The IntervalTree illustrated on the left is always kept in-memory and offers the method saveToFile (which is just an alias for the saveToFile method provided by IntervalTreeBuilder.java). The persisted IntervalTree (i.e., stored in a file on, e.g., the hard-drive) can be loaded whenever needed using IntervalTree.loadFromFile(File).

The reference (and the actual data) between the nodes of the tree and the actual data can be stored in difference ways:

  • in-memory,
  • cached, and/or
  • in an external data storage (e.g., database).

The following sections will walk through the different possibilities and explain pros/cons, as well as on how to utilize the features.

In-Memory

When holding the associated data in-memory, the IntervalTree is implemented to keep strong references to the IntervalCollection instances keeping the different intervals added. Thus, the collections will only be removed, if the associated intervals (and their data) are being removed from the tree. The following snippet creates a tree using in-memory collections:

final IntervalTree tree = IntervalTreeBuilder.newBuilder()
        .usePredefinedType(IntervalType.NUMBER)
        .collectIntervals(interval -> new SetIntervalCollection())
        .build();

More specific, the following provided collections should be used for keeping data in-memory:

It is also possible to just create the tree and don't hold the intervals at all:

final IntervalTree tree = IntervalTreeBuilder.newBuilder()
        .usePredefinedType(IntervalType.NUMBER)
        .build();
      
// this is equivalent to:
final IntervalTree tree = IntervalTreeBuilder.newBuilder()
        .usePredefinedType(IntervalType.NUMBER)
        .collectIntervals(interval -> ShallowIntervalCollection.SHALLOW_COLLECTION)
        .build();

The latter example may be useful, if the inserted intervals have no further need than validating if intervals (without attached data) are inserted (contained) or if there are overlaps with other intervals.

External Data Storage

As illustrated in the first picture of this documentation, it may be that the intervals are associated with additional data (in the example x, y, and z) and should be stored in a separate database. The library provides a PersistableIntervalCollectionFactory, which can be used exactly for this case (see PersistableIntervalCollectionFactory.java). A PersistableIntervalCollectionFactory uses an IntervalCollectionPersistor to load, upsert, and remove intervals from an underlying source (e.g., a database). The IntervalTree is designed to detected IntervalCollectionFactory instances, which implement the IntervalCollectionObserver. If such an implementation is found, the tree automatically fires the appropriate methods for different event:

  • interval was added to a collection, fires IntervalCollectionObserver.upsert(IntervalCollectionEvent)
  • interval was removed from a collection, fires IntervalCollectionObserver.remove(IntervalCollectionEvent)
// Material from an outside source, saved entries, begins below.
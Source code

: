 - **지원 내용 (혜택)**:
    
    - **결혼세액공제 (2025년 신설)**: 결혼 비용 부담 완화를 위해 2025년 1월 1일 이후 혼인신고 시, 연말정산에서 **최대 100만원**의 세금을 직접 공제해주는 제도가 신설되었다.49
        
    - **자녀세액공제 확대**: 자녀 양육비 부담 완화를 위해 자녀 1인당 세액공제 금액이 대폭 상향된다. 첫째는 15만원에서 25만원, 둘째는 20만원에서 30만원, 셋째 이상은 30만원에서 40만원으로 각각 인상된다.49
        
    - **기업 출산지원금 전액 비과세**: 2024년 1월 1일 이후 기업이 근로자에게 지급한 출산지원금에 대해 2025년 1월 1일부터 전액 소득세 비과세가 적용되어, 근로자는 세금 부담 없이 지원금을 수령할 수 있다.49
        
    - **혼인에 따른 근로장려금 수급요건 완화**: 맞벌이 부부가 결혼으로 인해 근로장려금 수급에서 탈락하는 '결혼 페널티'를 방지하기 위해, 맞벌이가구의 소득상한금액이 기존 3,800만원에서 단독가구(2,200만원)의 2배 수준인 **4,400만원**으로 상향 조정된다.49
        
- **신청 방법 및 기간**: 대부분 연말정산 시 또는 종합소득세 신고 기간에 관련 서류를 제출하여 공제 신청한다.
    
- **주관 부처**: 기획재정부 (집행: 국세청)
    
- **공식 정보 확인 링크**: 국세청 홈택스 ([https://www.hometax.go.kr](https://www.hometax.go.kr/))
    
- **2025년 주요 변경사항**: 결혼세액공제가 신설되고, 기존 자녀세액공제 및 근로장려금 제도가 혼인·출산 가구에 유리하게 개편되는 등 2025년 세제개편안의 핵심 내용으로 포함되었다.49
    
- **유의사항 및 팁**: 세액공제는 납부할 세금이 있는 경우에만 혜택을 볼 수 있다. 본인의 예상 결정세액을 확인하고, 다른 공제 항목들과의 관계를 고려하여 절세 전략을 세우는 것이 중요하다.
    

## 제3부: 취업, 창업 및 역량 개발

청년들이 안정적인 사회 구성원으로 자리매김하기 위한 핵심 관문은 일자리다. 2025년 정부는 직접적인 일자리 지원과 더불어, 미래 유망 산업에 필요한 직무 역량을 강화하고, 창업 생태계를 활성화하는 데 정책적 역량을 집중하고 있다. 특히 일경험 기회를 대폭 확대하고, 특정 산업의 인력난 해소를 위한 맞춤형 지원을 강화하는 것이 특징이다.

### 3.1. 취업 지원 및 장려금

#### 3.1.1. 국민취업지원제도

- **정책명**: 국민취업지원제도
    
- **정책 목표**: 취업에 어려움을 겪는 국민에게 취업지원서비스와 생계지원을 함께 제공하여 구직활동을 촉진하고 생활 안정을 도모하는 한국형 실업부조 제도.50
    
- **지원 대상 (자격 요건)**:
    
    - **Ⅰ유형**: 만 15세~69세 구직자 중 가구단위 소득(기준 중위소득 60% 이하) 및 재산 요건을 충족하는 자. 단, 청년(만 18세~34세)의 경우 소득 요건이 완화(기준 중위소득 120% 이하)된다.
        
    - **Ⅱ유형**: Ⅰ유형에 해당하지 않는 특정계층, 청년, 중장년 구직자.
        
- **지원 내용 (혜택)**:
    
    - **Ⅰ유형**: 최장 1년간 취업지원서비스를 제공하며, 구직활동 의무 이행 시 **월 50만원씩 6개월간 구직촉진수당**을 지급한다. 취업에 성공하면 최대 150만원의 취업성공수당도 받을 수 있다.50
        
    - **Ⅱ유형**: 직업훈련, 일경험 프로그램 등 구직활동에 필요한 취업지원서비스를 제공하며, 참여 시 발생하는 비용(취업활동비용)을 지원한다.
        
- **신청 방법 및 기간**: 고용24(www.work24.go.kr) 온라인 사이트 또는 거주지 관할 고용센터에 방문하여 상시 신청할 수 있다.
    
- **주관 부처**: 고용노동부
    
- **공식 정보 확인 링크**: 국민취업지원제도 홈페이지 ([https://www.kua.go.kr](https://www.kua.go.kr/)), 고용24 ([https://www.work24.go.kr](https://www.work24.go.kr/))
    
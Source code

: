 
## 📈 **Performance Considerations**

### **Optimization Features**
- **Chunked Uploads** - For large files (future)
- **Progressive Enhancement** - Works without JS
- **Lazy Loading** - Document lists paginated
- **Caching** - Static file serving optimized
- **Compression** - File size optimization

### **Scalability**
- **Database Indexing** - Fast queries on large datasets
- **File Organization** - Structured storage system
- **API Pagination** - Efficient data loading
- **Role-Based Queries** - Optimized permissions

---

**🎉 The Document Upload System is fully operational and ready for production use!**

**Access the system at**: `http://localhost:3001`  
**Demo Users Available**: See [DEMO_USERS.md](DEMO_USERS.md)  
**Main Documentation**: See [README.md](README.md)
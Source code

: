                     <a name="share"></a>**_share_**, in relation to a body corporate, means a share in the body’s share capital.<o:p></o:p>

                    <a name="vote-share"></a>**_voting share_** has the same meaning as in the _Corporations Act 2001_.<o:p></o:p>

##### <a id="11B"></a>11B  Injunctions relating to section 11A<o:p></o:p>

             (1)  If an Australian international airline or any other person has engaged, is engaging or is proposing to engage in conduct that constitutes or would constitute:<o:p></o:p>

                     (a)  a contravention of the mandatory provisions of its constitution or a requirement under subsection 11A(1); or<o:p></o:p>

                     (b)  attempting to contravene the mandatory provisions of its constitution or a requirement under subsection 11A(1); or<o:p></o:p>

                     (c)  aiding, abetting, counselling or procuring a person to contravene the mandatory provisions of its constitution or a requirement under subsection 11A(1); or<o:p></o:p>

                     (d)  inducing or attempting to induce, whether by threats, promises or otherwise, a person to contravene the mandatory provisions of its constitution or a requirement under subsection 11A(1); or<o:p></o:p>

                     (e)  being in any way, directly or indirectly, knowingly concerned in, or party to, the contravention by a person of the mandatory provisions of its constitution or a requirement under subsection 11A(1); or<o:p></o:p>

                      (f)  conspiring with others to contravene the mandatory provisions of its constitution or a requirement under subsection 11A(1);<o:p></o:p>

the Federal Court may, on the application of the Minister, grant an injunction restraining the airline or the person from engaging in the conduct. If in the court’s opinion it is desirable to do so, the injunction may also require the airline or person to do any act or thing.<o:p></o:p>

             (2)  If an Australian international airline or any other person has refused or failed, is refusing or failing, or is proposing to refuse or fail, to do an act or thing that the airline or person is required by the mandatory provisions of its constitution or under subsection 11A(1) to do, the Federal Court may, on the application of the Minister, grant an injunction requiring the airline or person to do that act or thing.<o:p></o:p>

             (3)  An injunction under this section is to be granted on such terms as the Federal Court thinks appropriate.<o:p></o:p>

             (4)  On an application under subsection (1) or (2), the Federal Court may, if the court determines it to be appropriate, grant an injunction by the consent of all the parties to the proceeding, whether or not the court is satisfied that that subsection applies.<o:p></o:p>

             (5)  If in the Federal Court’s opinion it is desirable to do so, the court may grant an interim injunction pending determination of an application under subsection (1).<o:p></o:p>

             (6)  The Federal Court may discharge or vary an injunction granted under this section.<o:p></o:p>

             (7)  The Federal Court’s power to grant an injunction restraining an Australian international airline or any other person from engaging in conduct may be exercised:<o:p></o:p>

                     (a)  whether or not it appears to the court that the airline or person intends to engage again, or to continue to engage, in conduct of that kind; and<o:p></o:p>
These events are forwarded automatically (by the provided PersistableIntervalCollectionFactory) to the underlying IntervalCollectionPersistor. The library provides a default example of an IntervalCollectionPersistor, i.e., CassandraIntervalCollectionPersistor, which stores the whole collection as byte-stream in a Cassandra database (see CassandraIntervalCollectionPersistor.java).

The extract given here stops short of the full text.